Problem = From the first line to the last, retype the records exactly without their images.

□ □ □ □ □ □ □

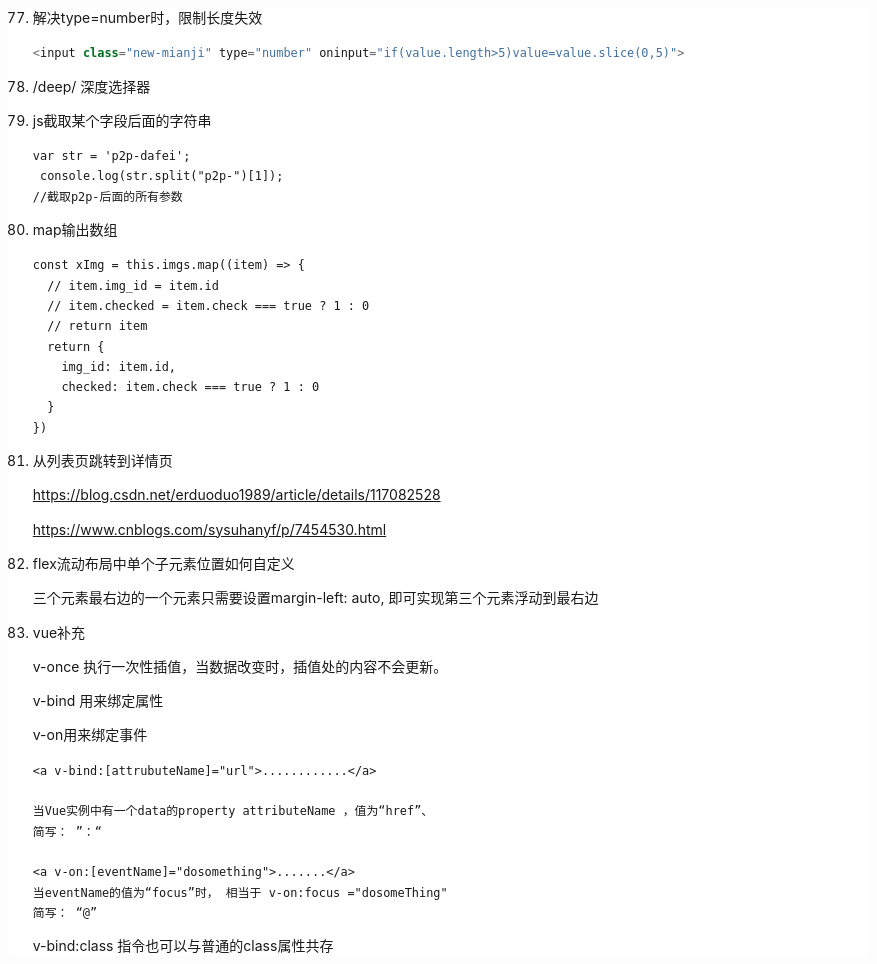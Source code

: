77. 解决type=number时，限制长度失效

    ```javascript
    <input class="new-mianji" type="number" oninput="if(value.length>5)value=value.slice(0,5)">
    ```

78. /deep/ 深度选择器

79. js截取某个字段后面的字符串

    ```
    var str = 'p2p-dafei';
     console.log(str.split("p2p-")[1]);
    //截取p2p-后面的所有参数
    ```

80. map输出数组

    ```
    const xImg = this.imgs.map((item) => {
      // item.img_id = item.id
      // item.checked = item.check === true ? 1 : 0
      // return item
      return {
        img_id: item.id,
        checked: item.check === true ? 1 : 0
      }
    })
    ```

81. 从列表页跳转到详情页

    https://blog.csdn.net/erduoduo1989/article/details/117082528

    https://www.cnblogs.com/sysuhanyf/p/7454530.html

82. flex流动布局中单个子元素位置如何自定义

    三个元素最右边的一个元素只需要设置margin-left: auto, 即可实现第三个元素浮动到最右边

83. vue补充

    v-once 执行一次性插值，当数据改变时，插值处的内容不会更新。

    v-bind 用来绑定属性

    v-on用来绑定事件

    ```
    <a v-bind:[attrubuteName]="url">............</a>
    
    当Vue实例中有一个data的property attributeName ，值为“href”、
    简写： ”：“
    
    <a v-on:[eventName]="dosomething">.......</a>
    当eventName的值为“focus”时， 相当于 v-on:focus ="dosomeThing"
    简写： “@”
    ```

    v-bind:class 指令也可以与普通的class属性共存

□ □ □ □ □ □ □

Written answer =
Source code

:77. 解决type=number时，限制长度失效

    ```javascript
    <input class="new-mianji" type="number" oninput="if(value.length>5)value=value.slice(0,5)">
    ```

78. /deep/ 深度选择器

79. js截取某个字段后面的字符串

    ```
    var str = 'p2p-dafei';
     console.log(str.split("p2p-")[1]);
    //截取p2p-后面的所有参数
    ```

80. map输出数组

    ```
    const xImg = this.imgs.map((item) => {
      // item.img_id = item.id
      // item.checked = item.check === true ? 1 : 0
      // return item
      return {
        img_id: item.id,
        checked: item.check === true ? 1 : 0
      }
    })
    ```

81. 从列表页跳转到详情页

    https://blog.csdn.net/erduoduo1989/article/details/117082528

    https://www.cnblogs.com/sysuhanyf/p/7454530.html

82. flex流动布局中单个子元素位置如何自定义

    三个元素最右边的一个元素只需要设置margin-left: auto, 即可实现第三个元素浮动到最右边

83. vue补充

    v-once 执行一次性插值，当数据改变时，插值处的内容不会更新。

    v-bind 用来绑定属性

    v-on用来绑定事件

    ```
    <a v-bind:[attrubuteName]="url">............</a>
    
    当Vue实例中有一个data的property attributeName ，值为“href”、
    简写： ”：“
    
    <a v-on:[eventName]="dosomething">.......</a>
    当eventName的值为“focus”时， 相当于 v-on:focus ="dosomeThing"
    简写： “@”
    ```

    v-bind:class 指令也可以与普通的class属性共存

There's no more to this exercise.